EMOTIV EPOC has 14 EEG sensors of which 8 are positioned around the frontal and prefrontal lobes, which by virtue of their location pick up signals from facial muscles and the eyes. Most EEG systems treat these signals as noise and they are filtered or ignored when interpreting the signals. The EMOTIV detection system also filters these signals out before interpreting the brain signals, however, we also use these signals to classify which muscle groups are causing them, we call this Smart Artifacts.
We have developed efficient classifiers to detect many facial expressions, including blink, left wink, right wink, raised eyebrows (surprise), furrowed brows (frown), smile and clenched teeth.
Our Facial Expressions are detected from muscle noise, except for eye rotations which arise from the fact that the eye is electrically polarised and the moving dipole also creates a detectable elecrical signal. It is a challenge with conventional EEG systems to eliminate the effects of muscle signal from the brain patterns and most medical EEGs require the patient to sit very still so they can see the brain signals with high enough integrity to diagnose functional problems (and even then much of the data is discarded due to blinks and other involuntary motions such as swallowing.

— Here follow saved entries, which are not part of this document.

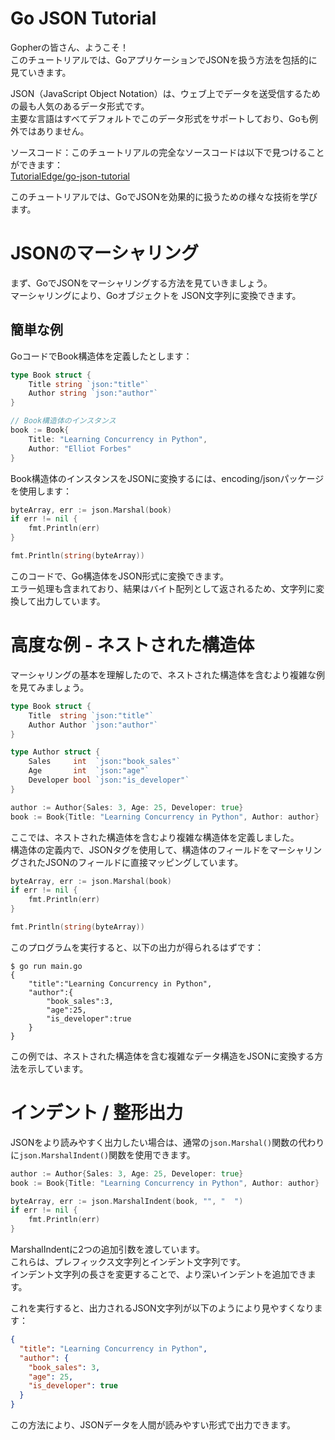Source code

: # Go JSON Tutorial
Gopherの皆さん、ようこそ！  
このチュートリアルでは、GoアプリケーションでJSONを扱う方法を包括的に見ていきます。  

JSON（JavaScript Object Notation）は、ウェブ上でデータを送受信するための最も人気のあるデータ形式です。  
主要な言語はすべてデフォルトでこのデータ形式をサポートしており、Goも例外ではありません。  

ソースコード：このチュートリアルの完全なソースコードは以下で見つけることができます：  
[TutorialEdge/go-json-tutorial](https://github.com/TutorialEdge/go-json-tutorial)  

このチュートリアルでは、GoでJSONを効果的に扱うための様々な技術を学びます。  

# JSONのマーシャリング
まず、GoでJSONをマーシャリングする方法を見ていきましょう。  
マーシャリングにより、Goオブジェクトを JSON文字列に変換できます。  

## 簡単な例
GoコードでBook構造体を定義したとします：  

```go
type Book struct {
    Title string `json:"title"`
    Author string `json:"author"`
}

// Book構造体のインスタンス
book := Book{
    Title: "Learning Concurrency in Python",
    Author: "Elliot Forbes"
}
```

Book構造体のインスタンスをJSONに変換するには、encoding/jsonパッケージを使用します：  

```go
byteArray, err := json.Marshal(book)
if err != nil {
    fmt.Println(err)
}

fmt.Println(string(byteArray))
```

このコードで、Go構造体をJSON形式に変換できます。  
エラー処理も含まれており、結果はバイト配列として返されるため、文字列に変換して出力しています。  

# 高度な例 - ネストされた構造体
マーシャリングの基本を理解したので、ネストされた構造体を含むより複雑な例を見てみましょう。  

```go
type Book struct {
    Title  string `json:"title"`
    Author Author `json:"author"`
}

type Author struct {
    Sales     int  `json:"book_sales"`
    Age       int  `json:"age"`
    Developer bool `json:"is_developer"`
}

author := Author{Sales: 3, Age: 25, Developer: true}
book := Book{Title: "Learning Concurrency in Python", Author: author}
```

ここでは、ネストされた構造体を含むより複雑な構造体を定義しました。  
構造体の定義内で、JSONタグを使用して、構造体のフィールドをマーシャリングされたJSONのフィールドに直接マッピングしています。  

```go
byteArray, err := json.Marshal(book)
if err != nil {
    fmt.Println(err)
}

fmt.Println(string(byteArray))
```

このプログラムを実行すると、以下の出力が得られるはずです：  

```
$ go run main.go
{
    "title":"Learning Concurrency in Python",
    "author":{
        "book_sales":3,
        "age":25,
        "is_developer":true
    }
}
```

この例では、ネストされた構造体を含む複雑なデータ構造をJSONに変換する方法を示しています。  

# インデント / 整形出力
JSONをより読みやすく出力したい場合は、通常の`json.Marshal()`関数の代わりに`json.MarshalIndent()`関数を使用できます。  

```go
author := Author{Sales: 3, Age: 25, Developer: true}
book := Book{Title: "Learning Concurrency in Python", Author: author}

byteArray, err := json.MarshalIndent(book, "", "  ")
if err != nil {
    fmt.Println(err)
}
```

MarshalIndentに2つの追加引数を渡しています。  
これらは、プレフィックス文字列とインデント文字列です。  
インデント文字列の長さを変更することで、より深いインデントを追加できます。  

これを実行すると、出力されるJSON文字列が以下のようにより見やすくなります：

```json
{
  "title": "Learning Concurrency in Python",
  "author": {
    "book_sales": 3,
    "age": 25,
    "is_developer": true
  }
}
```

この方法により、JSONデータを人間が読みやすい形式で出力できます。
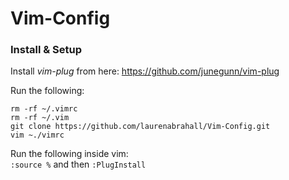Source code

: # Vim-Config

### Install & Setup

Install _vim-plug_ from here: https://github.com/junegunn/vim-plug

Run the following:
```cd ~
rm -rf ~/.vimrc
rm -rf ~/.vim
git clone https://github.com/laurenabrahall/Vim-Config.git
vim ~./vimrc
```

Run the following inside vim:  
`:source %` and then `:PlugInstall`
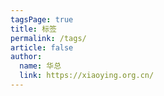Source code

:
 ```yaml
---
tagsPage: true
title: 标签
permalink: /tags/
article: false
author: 
  name: 华总
  link: https://xiaoying.org.cn/
---
```

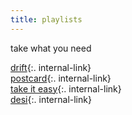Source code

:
```yaml
---
title: playlists
---
```


take what you need  

[drift](/drift){:. internal-link}  
[postcard](/postcard){:. internal-link}  
[take it easy](/easy){:. internal-link}  
[desi](/desipl){:. internal-link}


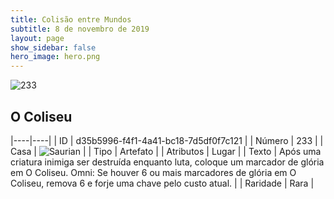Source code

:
 ```yaml
---
title: Colisão entre Mundos
subtitle: 8 de novembro de 2019
layout: page
show_sidebar: false
hero_image: hero.png
---
```


![233](https://cdn.keyforgegame.com/media/card_front/pt/452_233_5RGWR267MW7H_pt.png)

## O Coliseu

|----|----|
| ID | d35b5996-f4f1-4a41-bc18-7d5df0f7c121 |
| Número | 233 |
| Casa | ![Saurian](https://archonarcana.com/images/thumb/9/9e/Saurian_P.png/22px-Saurian_P.png "Sauro") |
| Tipo | Artefato |
| Atributos | Lugar |
| Texto | Após uma criatura inimiga ser destruída enquanto luta, coloque um marcador de  glória em O Coliseu. Omni: Se houver 6 ou mais marcadores de glória em O Coliseu, remova 6 e forje  uma chave pelo custo atual. |
| Raridade | Rara |
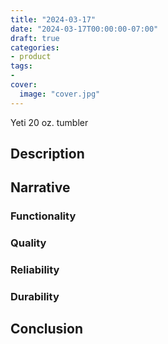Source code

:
```yaml
---
title: "2024-03-17"
date: "2024-03-17T00:00:00-07:00"
draft: true
categories:
- product
tags:
- 
cover:
  image: "cover.jpg"
---
```

Yeti 20 oz. tumbler
<!--more-->
## Description

## Narrative

### Functionality

### Quality

### Reliability

### Durability

## Conclusion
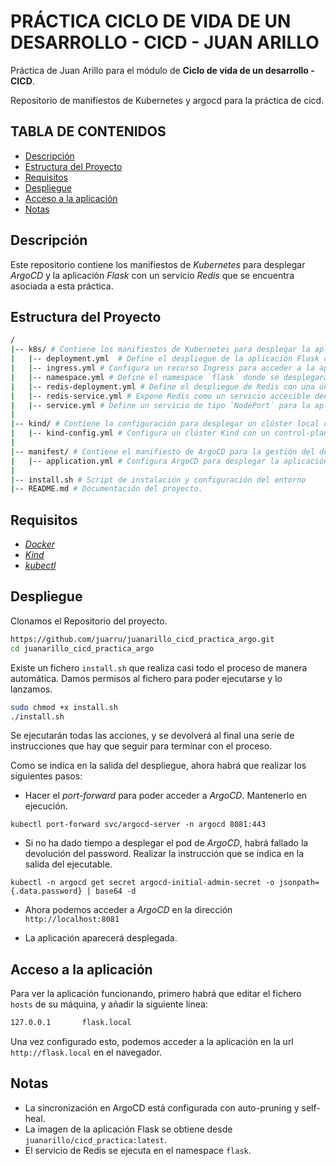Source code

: # PRÁCTICA CICLO DE VIDA DE UN DESARROLLO - CICD - JUAN ARILLO

Práctica de Juan Arillo para el módulo de **Ciclo de vida de un desarrollo - CICD**.

Repositorio de manifiestos de Kubernetes y argocd para la práctica de cicd.

## TABLA DE CONTENIDOS

- [Descripción](#descripción)
- [Estructura del Proyecto](#estructura-del-proyecto)
- [Requisitos](#requisitos)
- [Despliegue](#despliegue)
- [Acceso a la aplicación](#acceso-a-la-aplicación)
- [Notas](#notas)

## Descripción

Este repositorio contiene los manifiestos de *Kubernetes* para desplegar *ArgoCD* y la aplicación *Flask* con un servicio *Redis* que se encuentra asociada a esta práctica.

## Estructura del Proyecto

```bash
/
|-- k8s/ # Contiene los manifiestos de Kubernetes para desplegar la aplicación Flask y Redis
|   |-- deployment.yml  # Define el despliegue de la aplicación Flask con 2 réplicas, límites y peticiones de recursos adecuados.
|   |-- ingress.yml # Configura un recurso Ingress para acceder a la aplicación Flask mediante `flask.local`.
|   |-- namespace.yml # Define el namespace `flask` donde se desplegarán los recursos.
|   |-- redis-deployment.yml # Define el despliegue de Redis con una única réplica.
|   |-- redis-service.yml # Expone Redis como un servicio accesible dentro del clúster en el puerto 6379.
|   |-- service.yml # Define un servicio de tipo `NodePort` para la aplicación Flask, permitiendo el acceso a través del puerto 80.
|
|-- kind/ # Contiene la configuración para desplegar un clúster local con Kind
|   |-- kind-config.yml # Configura un clúster Kind con un control-plane y redirección de puertos para acceso a Ingress.
|
|-- manifest/ # Contiene el manifiesto de ArgoCD para la gestión del despliegue
|   |-- application.yml # Configura ArgoCD para desplegar la aplicación desde el repositorio en GitHub y sincronizar automáticamente los cambios.
|
|-- install.sh # Script de instalación y configuración del entorno
|-- README.md # Documentación del proyecto.
```

## Requisitos

- [*Docker*](https://www.docker.com/)
- [*Kind*](https://kind.sigs.k8s.io/)
- [*kubectl*](https://kubernetes.io/docs/tasks/tools/)

## Despliegue

Clonamos el Repositorio del proyecto.

```bash
https://github.com/juarru/juanarillo_cicd_practica_argo.git
cd juanarillo_cicd_practica_argo
```

Existe un fichero `install.sh` que realiza casi todo el proceso de manera automática. Damos permisos al fichero para poder ejecutarse y lo lanzamos.

```bash
sudo chmod +x install.sh
./install.sh
```

Se ejecutarán todas las acciones, y se devolverá al final una serie de instrucciones que hay que seguir para terminar con el proceso.

Como se indica en la salida del despliegue, ahora habrá que realizar los siguientes pasos:

- Hacer el *port-forward* para poder acceder a *ArgoCD*. Mantenerlo en ejecución.

```kubectl
kubectl port-forward svc/argocd-server -n argocd 8081:443
```

- Si no ha dado tiempo a desplegar el pod de *ArgoCD*, habrá fallado la devolución del password. Realizar la instrucción que se indica en la salida del ejecutable.

```kubectl
kubectl -n argocd get secret argocd-initial-admin-secret -o jsonpath={.data.password} | base64 -d
```

- Ahora podemos acceder a *ArgoCD* en la dirección `http://localhost:8081`

- La aplicación aparecerá desplegada.

## Acceso a la aplicación

Para ver la aplicación funcionando, primero habrá que editar el fichero `hosts` de su máquina, y añadir la siguiente línea:

```bash
127.0.0.1       flask.local
```

Una vez configurado esto, podemos acceder a la aplicación en la url `http://flask.local` en el navegador.

## Notas

- La sincronización en ArgoCD está configurada con auto-pruning y self-heal.
- La imagen de la aplicación Flask se obtiene desde `juanarillo/cicd_practica:latest`.
- El servicio de Redis se ejecuta en el namespace `flask`.
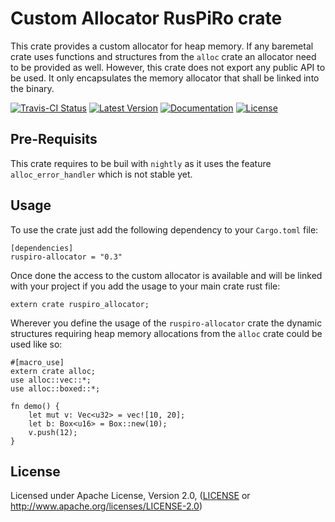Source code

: # Custom Allocator RusPiRo crate

This crate provides a custom allocator for heap memory. If any baremetal crate uses functions and structures from
the ``alloc`` crate an allocator need to be provided as well. However, this crate does not export any public
API to be used. It only encapsulates the memory allocator that shall be linked into the binary.

[![Travis-CI Status](https://api.travis-ci.org/RusPiRo/ruspiro-allocator.svg?branch=master)](https://travis-ci.org/RusPiRo/ruspiro-allocator)
[![Latest Version](https://img.shields.io/crates/v/ruspiro-allocator.svg)](https://crates.io/crates/ruspiro-allocator)
[![Documentation](https://docs.rs/ruspiro-allocator/badge.svg)](https://docs.rs/ruspiro-allocator)
[![License](https://img.shields.io/crates/l/ruspiro-allocator.svg)](https://github.com/RusPiRo/ruspiro-allocator#license)

## Pre-Requisits

This crate requires to be buil with ``nightly`` as it uses the feature ``alloc_error_handler`` which is not stable yet.

## Usage
To use the crate just add the following dependency to your ``Cargo.toml`` file:
```
[dependencies]
ruspiro-allocator = "0.3"
```

Once done the access to the custom allocator is available and will be linked with your project if you add
the usage to your main crate rust file:
```
extern crate ruspiro_allocator;
```

Wherever you define the usage of the ``ruspiro-allocator`` crate the dynamic structures requiring heap memory allocations from the ``alloc`` crate could be used like so:
```
#[macro_use]
extern crate alloc;
use alloc::vec::*;
use alloc::boxed::*;

fn demo() {
    let mut v: Vec<u32> = vec![10, 20];
    let b: Box<u16> = Box::new(10);
    v.push(12);
}
```

## License
Licensed under Apache License, Version 2.0, ([LICENSE](LICENSE) or http://www.apache.org/licenses/LICENSE-2.0)
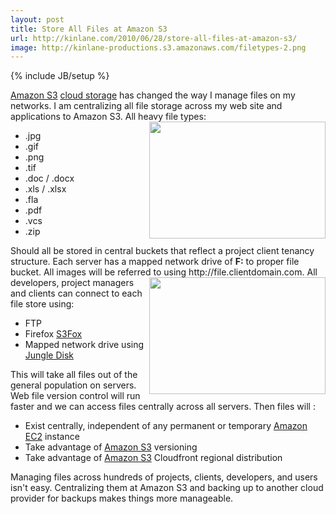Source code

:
 ```yaml
---
layout: post
title: Store All Files at Amazon S3
url: http://kinlane.com/2010/06/28/store-all-files-at-amazon-s3/
image: http://kinlane-productions.s3.amazonaws.com/filetypes-2.png
---
```

{% include JB/setup %}
<p>
     <a href="../category/amazon/amazon-s3/">Amazon S3</a> <a href="http://www.kinlane.com/2010/06/cloud-storage-api-standard/">cloud storage</a> has changed the way I manage files on my networks. I am centralizing all file storage across my web site and applications to Amazon S3. All heavy file types: <img class="c1" title="Amazon S3 File Storage" src="http://kinlane-productions.s3.amazonaws.com/filetypes-2.png" alt="" width="282" height="187" align="right" />
</p>
<ul class="mainlist">
     <li>.jpg
     </li>
     <li>.gif
     </li>
     <li>.png
     </li>
     <li>.tif
     </li>
     <li>.doc / .docx
     </li>
     <li>.xls / .xlsx
     </li>
     <li>.fla
     </li>
     <li>.pdf
     </li>
     <li>.vcs
     </li>
     <li>.zip
     </li>
</ul>
<p>
     Should all be stored in central buckets that reflect a project client tenancy structure. Each server has a mapped network drive of <strong>F:</strong> to proper file bucket. All images will be referred to using <span class="c2">http://file.clientdomain.com.</span> <img class="c1" title="Amazon Web Services" src="http://kinlane-productions.s3.amazonaws.com/AWS_LOGO_CMYK.jpg" alt="" width="282" height="187" align="right" />All developers, project managers and clients can connect to each file store using:
</p>
<ul class="mainlist">
     <li>FTP
     </li>
     <li>Firefox <a href="https://addons.mozilla.org/en-US/firefox/addon/3247/" target="_blank">S3Fox</a>
     </li>
     <li>Mapped network drive using <a href="https://www.jungledisk.com/" target="_blank">Jungle Disk</a>
     </li>
</ul>
<p>
     This will take all files out of the general population on servers. Web file version control will run faster and we can access files centrally across all servers. Then files will :
</p>
<ul class="mainlist">
     <li>Exist centrally, independent of any permanent or temporary <a href="http://www.kinlane.com/category/amazon/amazon-ec2/">Amazon EC2</a> instance
     </li>
     <li>Take advantage of <a href="http://www.kinlane.com/category/amazon/amazon-s3/">Amazon S3</a> versioning
     </li>
     <li>Take advantage of <a href="../category/amazon/amazon-s3/">Amazon S3</a> Cloudfront regional distribution
     </li>
</ul>
<p>
     Managing files across hundreds of projects, clients, developers, and users isn't easy. Centralizing them at Amazon S3 and backing up to another cloud provider for backups makes things more manageable.
</p>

We took a different approach, which is that there is valuable information about the user's facial expression which can be derived from the pattern of muscle signals, and we developed specific classifier systems to allocate different muscle group activation patterns to specific expressions. We are then able to apply some filtering to our brain signals so we have a better chance of seeing the real brain signal through the muscle noise because we can tell what kinds of muscle signal are occurring.
We use a combination of filtering and specific brain pattern features which are less affected by muscle movements to derive the underlying brain behavior.